A propos de la chanson « Neuromancer », tu as déclaré que ça se déroule « dans une société technologiquement avancée, où la morale décline et où les crimes prospèrent ». Dirais-tu que la technologie devient synonyme de décadence à un moment donné ?
Oui, en effet. Mais c’est un autre type de décadence. C’est comme avoir Rome dans le cybermonde [petits rires]. C’est quand tout est possible, mais des actes odieux ont lieu. Cette chanson est une référence directe à la création cyberpunk de William Gibson, l’un des pionniers du genre. On dirait que la science-fiction a tendance à devenir réalité à un moment donné. D’un autre côté, la technologie est un mal nécessaire [rires]. La technologie nous donne des moyens alternatifs pour faire ce qu’on veut, mais c’est un outil, ce n’est pas quelque chose qui doit prendre le contrôle sur nous. Tel est, pour moi, le discernement qu’on doit avoir, peu importe ce qu’on fait. On peut facilement passer de maître à esclave, et la technologie permet, à nous comme aux autres, de gagner du pouvoir, donc il faut la manipuler avec précaution. Il faut être conscient des conséquences si on fait un mauvais usage de la connaissance et des moyens modernes à notre portée. Il faut aussi faire très attention parce que d’autres gens essaieront de vous diriger au travers de ces moyens modernes. Si tu veux être connecté à d’autres gens, tu dois passer par la technologie, mais tu dois l’utiliser et ne pas te faire utiliser par elle.
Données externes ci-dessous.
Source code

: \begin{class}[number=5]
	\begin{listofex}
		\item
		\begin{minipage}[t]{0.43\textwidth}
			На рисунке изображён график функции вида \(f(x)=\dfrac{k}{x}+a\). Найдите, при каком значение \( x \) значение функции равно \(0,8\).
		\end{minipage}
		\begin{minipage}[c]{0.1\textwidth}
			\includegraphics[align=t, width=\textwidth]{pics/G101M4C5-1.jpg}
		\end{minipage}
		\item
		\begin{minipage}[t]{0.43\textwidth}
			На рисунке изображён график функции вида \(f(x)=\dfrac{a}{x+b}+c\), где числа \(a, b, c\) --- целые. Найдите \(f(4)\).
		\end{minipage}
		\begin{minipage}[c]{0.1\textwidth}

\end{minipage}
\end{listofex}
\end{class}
Les chansons « Hierophant » et « Self-Eater » forment une histoire en deux parties baptisée Salvation. Comment en es-tu venu à imaginer ça ?
C’est la seconde histoire de l’album. J’ai aussi créé une histoire pour la première chanson, « The Collector ». J’avais deux histoires cette fois. Pour la seconde, donc celle de Salvation, j’ai eu la chance de pouvoir l’étendre sur les deux morceaux que tu as mentionnés, car ils ont été créés simultanément et ils ont un lien très fort, y compris musicalement. Vous découvrirez que le chœur d’enfants dans « Self-Eater » chante la mélodie principale de « Hierophant » mais de manière modifiée, car elle devient plus sombre. Il y a donc un lien très fort entre les deux chansons, ce qui m’a permis de faire une histoire plus complète. Généralement, je suis limité avec les paroles, car je ne peux pas raconter beaucoup de choses, ou alors nous nous retrouverions avec des chansons à rallonge comme Iron Maiden [rires]. J’ai donc dû répartir les paroles et les diviser en fonction du personnage.
« Quand on vit en Grèce, on a tout autour de soi plein d’anciens bâtiments qui sont toujours debout. On est affecté rien qu’en les voyant et son imagination se perd facilement dedans. »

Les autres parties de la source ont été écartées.